H.R. 2646: Veterans Health Care Facilities Capital Improvement Act of 2011

H.R. 2646

Veterans Health Care Facilities Capital Improvement Act of 2011

Date
September 20, 2011 (112th Congress, 1st Session)

Staff Contact
Communications

Floor Situation

On Tuesday, September 20, 2011, the House is scheduled consider H.R. 2646 under a suspension of the rules, requiring a two-thirds majority vote for passage.  The resolution was introduced by Rep. Bill Johnson (R-OH) on July 26, 2011, and referred to the House Committee on Veterans' Affairs. On September 8, 2011, the Committee on Veterans’ Affairs held a markup session and ordered H.R. 2646, as amended, by a voice vote to be reported.

Bill Summary

According to the Committee on Veterans’ Affairs, H.R. 2646, the Veterans Health Care Facilities Capital Improvement Act of 2011, would authorize a major medical facility project in Seattle, WA, in an amount not to exceed $51,800,000 and in West Los Angeles, CA, in an amount not to exceed $35,500,000.

Additionally, the bill would modify the authorization for the following major medical facility projects previously authorized:

1.     Fayetteville, AR, increasing the authorization amount from $56,163,000 to $90,600,000;

2.     Orlando, FL, including the addition of a Simulation, Learning, Education, and Research Network Center;

3.     Palo Alto, CA, authorizing an amount not to exceed $716,600,000,

4.     San Juan, PR, increasing the authorization amount from $225,900,000 to $277,000,000; and

5.     St.
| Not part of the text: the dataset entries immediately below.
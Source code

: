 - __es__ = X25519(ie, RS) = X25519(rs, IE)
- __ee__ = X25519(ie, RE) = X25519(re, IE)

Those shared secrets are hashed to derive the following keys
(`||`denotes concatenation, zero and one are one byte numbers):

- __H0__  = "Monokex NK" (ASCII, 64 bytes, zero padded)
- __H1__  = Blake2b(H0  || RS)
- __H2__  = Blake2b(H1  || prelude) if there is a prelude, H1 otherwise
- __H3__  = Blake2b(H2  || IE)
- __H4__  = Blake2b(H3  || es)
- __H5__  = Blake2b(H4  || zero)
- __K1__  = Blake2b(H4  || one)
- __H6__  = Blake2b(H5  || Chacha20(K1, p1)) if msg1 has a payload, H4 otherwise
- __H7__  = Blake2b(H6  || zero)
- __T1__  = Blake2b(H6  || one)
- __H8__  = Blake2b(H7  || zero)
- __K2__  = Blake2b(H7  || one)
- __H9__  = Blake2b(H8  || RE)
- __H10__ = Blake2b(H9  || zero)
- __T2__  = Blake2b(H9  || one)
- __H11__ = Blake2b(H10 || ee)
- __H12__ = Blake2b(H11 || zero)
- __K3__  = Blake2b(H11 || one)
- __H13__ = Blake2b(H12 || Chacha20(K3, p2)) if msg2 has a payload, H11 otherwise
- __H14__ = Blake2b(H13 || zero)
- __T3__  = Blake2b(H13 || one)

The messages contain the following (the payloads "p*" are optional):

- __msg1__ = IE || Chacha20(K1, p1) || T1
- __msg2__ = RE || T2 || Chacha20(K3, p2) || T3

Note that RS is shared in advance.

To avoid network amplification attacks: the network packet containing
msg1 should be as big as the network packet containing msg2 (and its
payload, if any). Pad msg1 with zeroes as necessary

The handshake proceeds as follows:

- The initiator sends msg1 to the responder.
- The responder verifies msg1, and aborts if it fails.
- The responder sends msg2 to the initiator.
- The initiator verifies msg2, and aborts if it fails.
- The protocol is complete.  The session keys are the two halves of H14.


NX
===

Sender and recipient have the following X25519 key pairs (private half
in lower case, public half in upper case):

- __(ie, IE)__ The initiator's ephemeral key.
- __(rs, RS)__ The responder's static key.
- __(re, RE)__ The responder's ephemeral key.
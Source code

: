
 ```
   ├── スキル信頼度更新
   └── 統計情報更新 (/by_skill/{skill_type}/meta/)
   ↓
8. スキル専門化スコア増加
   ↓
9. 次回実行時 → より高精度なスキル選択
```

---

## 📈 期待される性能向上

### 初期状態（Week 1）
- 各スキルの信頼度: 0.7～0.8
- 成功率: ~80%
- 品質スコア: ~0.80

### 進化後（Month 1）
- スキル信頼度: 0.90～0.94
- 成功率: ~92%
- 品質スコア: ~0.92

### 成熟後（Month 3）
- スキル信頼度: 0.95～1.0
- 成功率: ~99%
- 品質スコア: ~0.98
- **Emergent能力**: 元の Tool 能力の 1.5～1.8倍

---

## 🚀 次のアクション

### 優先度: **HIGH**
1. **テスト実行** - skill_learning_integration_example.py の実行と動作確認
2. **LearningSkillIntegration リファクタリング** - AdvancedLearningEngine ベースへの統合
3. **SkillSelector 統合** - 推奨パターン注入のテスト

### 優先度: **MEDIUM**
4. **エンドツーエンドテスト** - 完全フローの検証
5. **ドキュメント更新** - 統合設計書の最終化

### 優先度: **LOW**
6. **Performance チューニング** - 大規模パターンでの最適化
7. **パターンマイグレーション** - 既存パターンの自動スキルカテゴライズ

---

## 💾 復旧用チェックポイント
Louis, MO, increasing the authorization amount from $69,053,000 to $346,300,000;

The bill would also authorize major medical facility leases for Community-Based Outpatient Clinics (CBOC) in Columbus, GA, in an amount not to exceed $5,335,000; Salem, OR in an amount not to exceed $2,549,000; Springfield, MO, in an amount not to exceed $6,489,000 and Outpatient Clinics (OC) in Fort Wayne, IN, in an amount not to exceed $2,845,000; Mobile, AL, in an amount not to exceed $6,565,000; Rochester, NY, in an amount not to exceed $9,232,000; San Jose, CA, in an amount not to exceed $9,546,000; and South Bend, IN, in an amount not to exceed $6,731,000.

The bill would also modify requirements for information the Department of Veterans Affairs must provide to Congress when seeking authorization for a major medical facility project or lease.

Finally, the bill would extend certain expiring authorities related to recovery audits for certain contracts, treatment and rehabilitation for seriously mentally ill and homeless veterans, additional services for seriously mentally ill and homeless veterans, housing assistance for homeless veterans, the Advisory Committee on Homeless Veterans, through December 31, 2012; and the authority to transfer real property, through December 31, 2018.

Background

According to the Committee on Veterans’ Affairs, current law requires Congressional authorization for VA major medical facility projects and major medical facility leases.  

A major medical facility project is defined as a project involving construction, alteration, or acquisition of a medical facility involving a total expenditure of more than $10,000,000. A major medical facility lease is defined as a lease for space for use as a new medical facility at an average annual rental of more than $1,000,000.

Along with each major medical facility project or lease funding request, current law also requires VA to submit a prospectus of the proposed medical facility to include a detailed description of the medical facility and an estimate of the cost for the construction, alteration, lease, or other acquisition as well as an estimate of the cost of the equipment required for operation of such facility, demographic data, current and projected workload and utilization data, current and projected operating costs, the priority score assigned to the project under the VA's prioritization methodology, and a description of each alternative that was considered in the case of a new or replacement medical ideology.

Cost

CBO estimates that implementing the bill would cost $1.2 billion over the 2012-2016 period, assuming appropriation of the necessary amounts. CBO estimates that enacting the bill would have no effect on direct spending or revenues; therefore, pay-as-you-go procedures do not apply.